I believe in the local church. I love the spiritual body of believers that God assembles in cities and towns and neighborhoods all over the globe. I love the diversity, the community, and the viability that the local church provides.
I’m a fan of the local church. I’m also a fan of biblical covenant community (translated: church membership). While you won’t find the words “church membership” in scripture, you’ll find the fingerprints of it all over the Bible. We were created to belong. We were meant to identify.
We talk a lot about the will of God in our lives, so I’ll let you in on a little secret, if that’s what you’re searching for: if you are a Christ follower, it’s God’s will that you be a member of a local church.
Maybe not this church, but a church.
But there’s a reason I would say that you shouldn’t become a member of this church. Ever. There’s a reason you absolutely should not join any church that’s larger than a couple of dozen people. You should not pass “Go.” You should not collect $200.
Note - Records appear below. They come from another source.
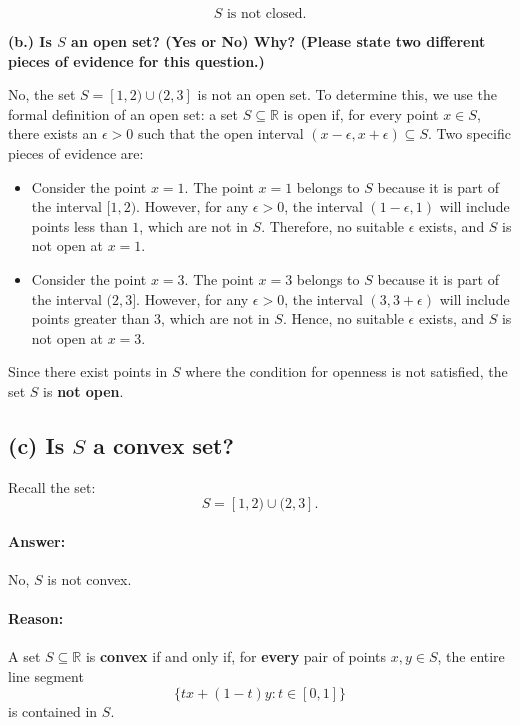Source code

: \documentclass[12pt]{article}
\begin{document}
\[
\boxed{ S \text{ is not closed.} }
\]
\newpage

\noindent \textbf{(b.) Is $S$ an open set? (Yes or No) Why? (Please state two different pieces of evidence for this question.)}

No, the set $S = [1, 2) \cup (2, 3]$ is not an open set. To determine this, we use the formal definition of an open set: a set $S \subseteq \mathbb{R}$ is open if, for every point $x \in S$, there exists an $\epsilon > 0$ such that the open interval $(x - \epsilon, x + \epsilon) \subseteq S$. Two specific pieces of evidence are:

\begin{itemize}
    \item Consider the point $x = 1$. The point $x = 1$ belongs to $S$ because it is part of the interval $[1, 2)$. However, for any $\epsilon > 0$, the interval $(1 - \epsilon, 1)$ will include points less than $1$, which are not in $S$. Therefore, no suitable $\epsilon$ exists, and $S$ is not open at $x = 1$.
    
    \item Consider the point $x = 3$. The point $x = 3$ belongs to $S$ because it is part of the interval $(2, 3]$. However, for any $\epsilon > 0$, the interval $(3, 3 + \epsilon)$ will include points greater than $3$, which are not in $S$. Hence, no suitable $\epsilon$ exists, and $S$ is not open at $x = 3$.
\end{itemize}

\noindent Since there exist points in $S$ where the condition for openness is not satisfied, the set $S$ is \textbf{not open}.

\bigskip
\newpage
\subsection*{(c) Is \(S\) a convex set?}

\noindent Recall the set:
\[
S = [1, 2) \cup (2, 3].
\]

\paragraph{Answer:} No, \(S\) is not convex.

\paragraph{Reason:}

A set \(S \subseteq \mathbb{R}\) is \textbf{convex} if and only if, for \textbf{every} pair of points \(x, y \in S\), the entire line segment
\[
\{ tx + (1-t)y : t \in [0,1] \}
\]
is contained in \(S\).
\end{document}
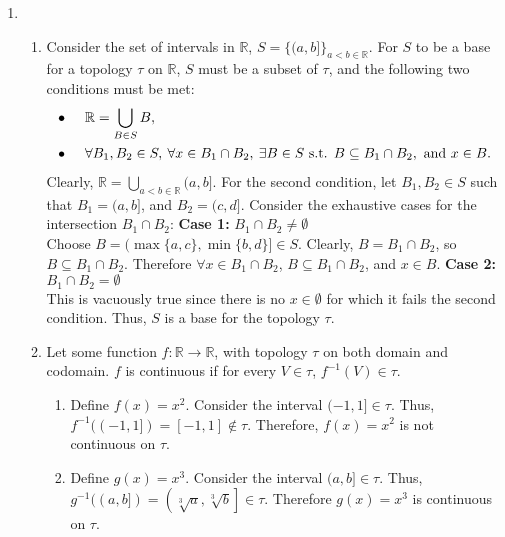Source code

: \documentclass[a4paper,11pt]{article}
\newcommand{\ds}{\displaystyle}
\begin{document}
{{\begin{enumerate}[leftmargin=*]
\begin{enumerate}[label=\roman*)]
		\end{enumerate}
		\item
		\begin{enumerate}[label=\roman*)]
			\item Consider the set of intervals in $\ds{\mathbb{R}}$, $\ds{S = \{(a,b]\}_{a<b \in \mathbb{R}}}$. For $\ds{S}$ to be a base for a topology $\ds{\tau}$ on $\ds{\mathbb{R}}$, $\ds{S}$ must be a subset of $\ds{\tau}$, and the following two conditions must be met:
				\begin{align*}
					\bullet & \hspace{5mm} \mathbb{R} = \bigcup_{B\in S} B,\\
					\bullet & \hspace{5mm} \forall B_1,B_2 \in S, \: \forall x \in B_1 \cap B_2, \: \exists B \in S \text{ s.t. } B\subseteq B_1\cap B_2, \text{ and } x\in B.
				\end{align*}
				Clearly, $\ds{\mathbb{R} = \bigcup_{a<b\in \mathbb{R}}(a,b]}$. For the second condition, let $\ds{B_1,B_2 \in S}$ such that $\ds{B_1 = (a,b]}$, and $\ds{B_2 = (c,d]}$. Consider the exhaustive cases for the intersection $\ds{B_1 \cap B_2}$: 
				\bigbreak
				\textbf{Case 1:} $\ds{B_1 \cap B_2 \neq \emptyset}$ \\
				Choose $\ds{B = (\max\{a,c\},\min\{b,d\}] \in S}$. Clearly, $\ds{B = B_1 \cap B_2}$, so $\ds{B \subseteq B_1 \cap B_2}$. Therefore $\ds{\forall x \in B_1 \cap B_2}$, $\ds{B \subseteq B_1 \cap B_2}$, and $\ds{x \in B}$.
				\bigbreak
				\textbf{Case 2:} $\ds{B_1 \cap B_2 = \emptyset}$ \\
				This is vacuously true since there is no $\ds{x \in \emptyset}$ for which it fails the second condition.
				\bigbreak
			Thus, $\ds{S}$ is a base for the topology $\ds{\tau}$.
			\item  Let some function $\ds{f:\mathbb{R} \rightarrow \mathbb{R}}$, with topology $\ds{\tau}$ on both domain and codomain. $\ds{f}$ is continuous if for every $\ds{V \in \tau}$, $\ds{f^{-1}(V) \in \tau}$.
				\begin{enumerate}[label =\alph*)]
					\item Define $\ds{f(x) = x^2}$. Consider the interval $\ds{(-1, 1] \in \tau}$. Thus, $\ds{f^{-1}((-1,1]) = [-1,1] \notin \tau}$. Therefore, $\ds{f(x) = x^2}$ is not continuous on $\ds{\tau}$.
					\item Define $\ds{g(x) = x^3}$. Consider the interval $\ds{(a,b] \in \tau}$. Thus, $\ds{g^{-1}((a,b]) = \left(\sqrt[3]{a}, \sqrt[3]{b}\right] \in \tau}$. Therefore $\ds{g(x) = x^3}$ is continuous on $\ds{\tau}$.

\end{enumerate}
\end{enumerate}
\end{enumerate}}}
\end{document}

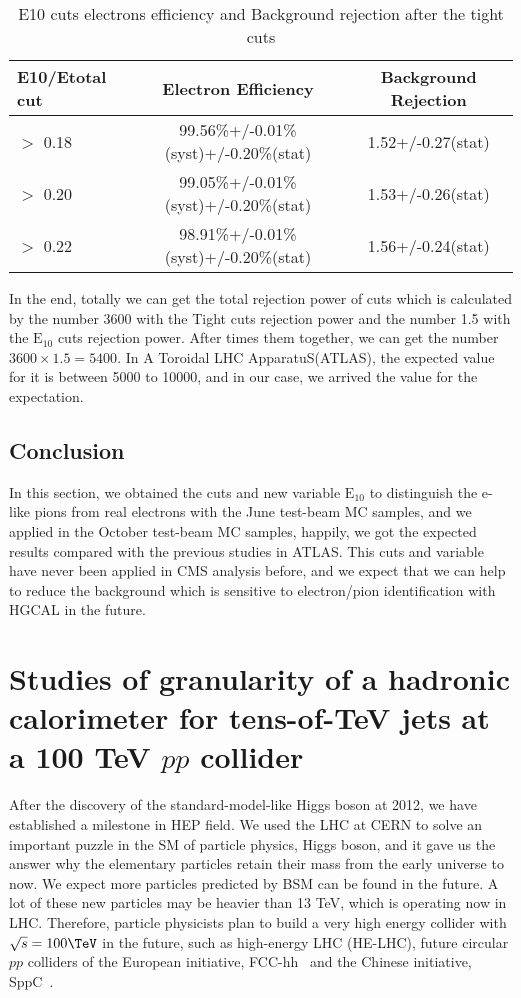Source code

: \documentclass[12pt,twoside,a4paper,an,final]{cms-tdr}
\begin{document}
\begin{table}[h]%
    \centering
    \begin{tabular}{|l|c|c|}
    \hline
    E10/Etotal cut & Electron Efficiency & Background Rejection\\\hline
    $>$ 0.18 &  99.56\%+/-0.01\%(syst)+/-0.20\%(stat) &  1.52+/-0.27(stat)\\\hline  
    $>$ 0.20 &  99.05\%+/-0.01\%(syst)+/-0.20\%(stat) &  1.53+/-0.26(stat)\\\hline  
    $>$ 0.22 &  98.91\%+/-0.01\%(syst)+/-0.20\%(stat) &  1.56+/-0.24(stat)\\\hline  
        \end{tabular}
    \caption{E10 cuts electrons efficiency and Background rejection after the tight cuts}\label{basic_7}  %
\end{table}


In the end, totally we can get the total rejection power of cuts which is calculated by the number 3600 with the Tight cuts rejection power and the number 1.5 with the $\mathrm{E_{10}}$ cuts rejection power. After times them together, we can get the number $3600\times1.5=5400$. In A Toroidal LHC ApparatuS(ATLAS), the expected value for it is between 5000 to 10000, and in our case, we arrived the value for the expectation. 
\subsection{Conclusion}
In this section, we obtained the cuts and new variable $\mathrm{E_{10}}$ to distinguish the e-like pions from real electrons with the June test-beam MC samples, and we applied in the October test-beam MC samples, happily, we got the expected results compared with the previous studies in ATLAS. This cuts and variable have never been applied in CMS analysis before, and we expect that we can help to reduce the background which is sensitive to electron/pion identification with HGCAL in the future.

\section{Studies of granularity of a hadronic calorimeter for tens-of-TeV jets at a 100 TeV $pp$ collider}
After the discovery of the standard-model-like Higgs boson at 2012\cite{Chatrchyan:2012xdj}, we have established a milestone in HEP field. We used the LHC at CERN to solve an important puzzle in the SM of particle physics, Higgs boson, and it gave us the answer why the elementary particles retain their mass\cite{PhysRevLett.13.508} from the early universe to now. We expect more particles predicted by BSM can be found in the future. A lot of these new particles may be heavier than 13 TeV\cite{Contino:2016spe}\cite{Mangano:2016jyj}, which is operating now in LHC. Therefore, particle physicists plan to build a very high energy collider with $\sqrt{s} = 100\TeV$ in the future, such as high-energy LHC (HE-LHC), future circular $pp$ colliders of the European initiative, FCC-hh~\cite{Benedikt:2206376} and the Chinese initiative, SppC~\cite{Tang:2015qga}. \\
\end{document}
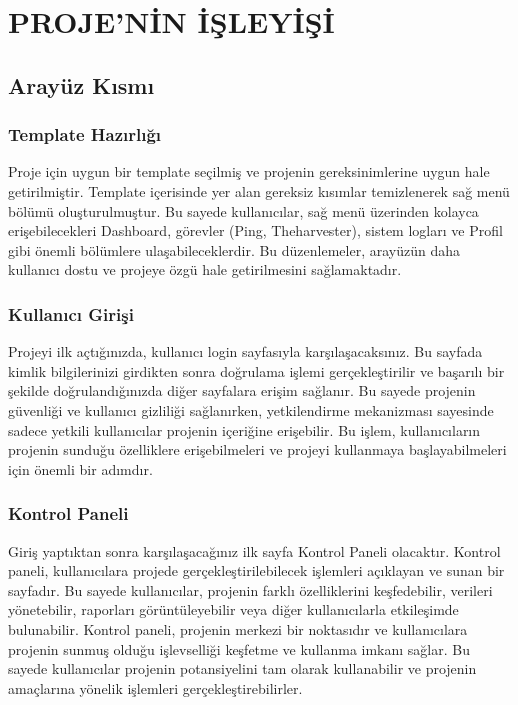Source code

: \section{PROJE'NİN İŞLEYİŞİ}
\subsection{Arayüz Kısmı }
\subsubsection{Template Hazırlığı}
Proje için uygun bir template seçilmiş ve projenin gereksinimlerine uygun hale getirilmiştir. Template içerisinde yer alan gereksiz kısımlar temizlenerek sağ menü bölümü oluşturulmuştur. Bu sayede kullanıcılar, sağ menü üzerinden kolayca erişebilecekleri Dashboard, görevler (Ping, Theharvester), sistem logları ve Profil gibi önemli bölümlere ulaşabileceklerdir. Bu düzenlemeler, arayüzün daha kullanıcı dostu ve projeye özgü hale getirilmesini sağlamaktadır.
\subsubsection{Kullanıcı Girişi}
Projeyi ilk açtığınızda, kullanıcı login sayfasıyla karşılaşacaksınız. Bu sayfada kimlik bilgilerinizi girdikten sonra doğrulama işlemi gerçekleştirilir ve başarılı bir şekilde doğrulandığınızda diğer sayfalara erişim sağlanır. Bu sayede projenin güvenliği ve kullanıcı gizliliği sağlanırken, yetkilendirme mekanizması sayesinde sadece yetkili kullanıcılar projenin içeriğine erişebilir. Bu işlem, kullanıcıların projenin sunduğu özelliklere erişebilmeleri ve projeyi kullanmaya başlayabilmeleri için önemli bir adımdır.
\subsubsection{Kontrol Paneli}
Giriş yaptıktan sonra karşılaşacağınız ilk sayfa Kontrol Paneli olacaktır. Kontrol paneli, kullanıcılara projede gerçekleştirilebilecek işlemleri açıklayan ve sunan bir sayfadır. Bu sayede kullanıcılar, projenin farklı özelliklerini keşfedebilir, verileri yönetebilir, raporları görüntüleyebilir veya diğer kullanıcılarla etkileşimde bulunabilir. Kontrol paneli, projenin merkezi bir noktasıdır ve kullanıcılara projenin sunmuş olduğu işlevselliği keşfetme ve kullanma imkanı sağlar. Bu sayede kullanıcılar projenin potansiyelini tam olarak kullanabilir ve projenin amaçlarına yönelik işlemleri gerçekleştirebilirler.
If you won’t join a small group, the Summit Church is not the church for you.
I get it. I understand that small groups take up precious time out of your week. I understand it means you’ve got to make new friends, and some of those friends are odd ducks. I know that it means there’s another cadre of people in your span of care.
I also understand that we don’t actually require that you join a Summit small group in order to join the church. Some might disagree with that philosophy. I might agree with some of your disagreements.
But that’s why I tell people all the time, if you’re not planning on joining a group, don’t join this church. Don’t join any church that’s bigger than the cast of Downton Abbey. Run…don’t walk…to another church. Somewhere smaller. Somewhere where you can be more visible and more known. This joint is too big for you to feel like you can find community among thousands. We weren’t designed that way as humans, and it won’t work that way at this church.
If you join a church but don’t join a group, you’ll eventually fall through the cracks. That’s not a prediction, it’s a promise. You’ll come in enamored by the size and quality and the pizazz of your brand new church, but quickly find that you can’t know and be known like you’d hoped. A crisis or sickness or need will take you out, and there will be no one to shepherd you back in.
I can’t promise that joining a group will guarantee smooth sailing for life, but it’ll be much smoother to be one out of twelve than one out of thousands.
There’s a spot where you can join both a group and the church, as well as get on a ministry team, find out about baptism, meet some new friends, and eat chicken sandwiches (I love chicken sandwiches). It’s called Starting Point, and you can RSVP for a future event right now.
Groups: they’re what you’re wired for.